• [Goal of the exercise]: Take every line from the data that has the word "looking" in it.

(Provided records begins)

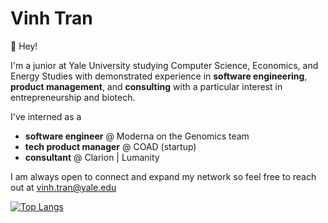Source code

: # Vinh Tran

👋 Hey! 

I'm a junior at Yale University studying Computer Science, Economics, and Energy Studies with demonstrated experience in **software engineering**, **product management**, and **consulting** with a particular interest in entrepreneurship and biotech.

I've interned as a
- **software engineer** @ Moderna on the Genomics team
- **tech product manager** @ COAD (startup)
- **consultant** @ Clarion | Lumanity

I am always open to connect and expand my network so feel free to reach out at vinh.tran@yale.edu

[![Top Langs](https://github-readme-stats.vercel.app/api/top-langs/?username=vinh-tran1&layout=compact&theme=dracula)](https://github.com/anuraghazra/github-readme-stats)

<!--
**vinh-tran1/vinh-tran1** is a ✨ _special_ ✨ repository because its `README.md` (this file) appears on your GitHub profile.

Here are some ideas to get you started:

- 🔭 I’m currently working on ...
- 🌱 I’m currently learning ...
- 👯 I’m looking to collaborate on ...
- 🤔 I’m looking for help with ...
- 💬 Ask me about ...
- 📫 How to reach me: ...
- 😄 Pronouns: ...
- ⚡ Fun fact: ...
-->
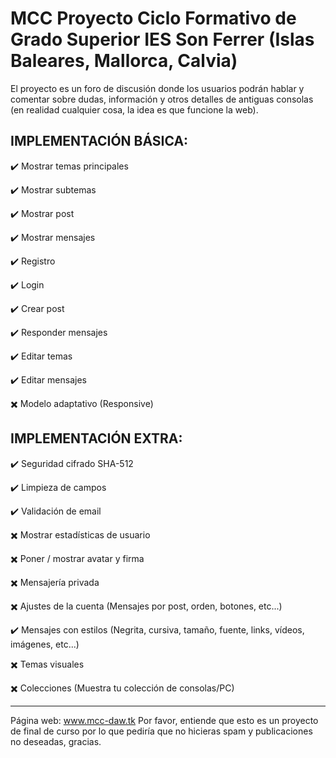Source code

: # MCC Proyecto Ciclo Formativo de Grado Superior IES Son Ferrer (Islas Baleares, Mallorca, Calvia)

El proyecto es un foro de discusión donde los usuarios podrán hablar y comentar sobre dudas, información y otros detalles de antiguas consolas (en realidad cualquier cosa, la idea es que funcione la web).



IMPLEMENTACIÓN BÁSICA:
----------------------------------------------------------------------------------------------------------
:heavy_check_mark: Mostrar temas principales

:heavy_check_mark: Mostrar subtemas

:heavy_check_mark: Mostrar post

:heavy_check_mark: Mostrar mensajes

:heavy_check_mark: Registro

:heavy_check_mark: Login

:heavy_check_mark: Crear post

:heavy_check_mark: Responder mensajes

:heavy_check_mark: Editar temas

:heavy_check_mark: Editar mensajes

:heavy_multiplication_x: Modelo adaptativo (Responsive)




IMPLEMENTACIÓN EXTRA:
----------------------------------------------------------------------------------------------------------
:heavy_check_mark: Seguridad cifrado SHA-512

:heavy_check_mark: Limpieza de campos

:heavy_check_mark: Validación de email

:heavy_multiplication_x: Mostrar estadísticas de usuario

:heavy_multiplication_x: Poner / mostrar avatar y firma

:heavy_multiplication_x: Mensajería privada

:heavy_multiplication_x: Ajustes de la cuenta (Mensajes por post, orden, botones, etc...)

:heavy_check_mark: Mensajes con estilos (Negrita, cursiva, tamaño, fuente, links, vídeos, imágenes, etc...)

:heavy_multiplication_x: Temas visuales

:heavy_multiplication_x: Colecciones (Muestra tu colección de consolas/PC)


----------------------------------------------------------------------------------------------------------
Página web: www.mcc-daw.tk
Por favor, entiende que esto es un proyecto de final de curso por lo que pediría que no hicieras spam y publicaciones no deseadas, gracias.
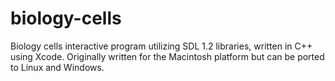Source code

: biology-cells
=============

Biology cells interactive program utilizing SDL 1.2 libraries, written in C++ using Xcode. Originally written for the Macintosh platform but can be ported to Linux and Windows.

(Provided records ends)

• [Written response]:
- 👯 I’m looking to collaborate on ...
- 🤔 I’m looking for help with ...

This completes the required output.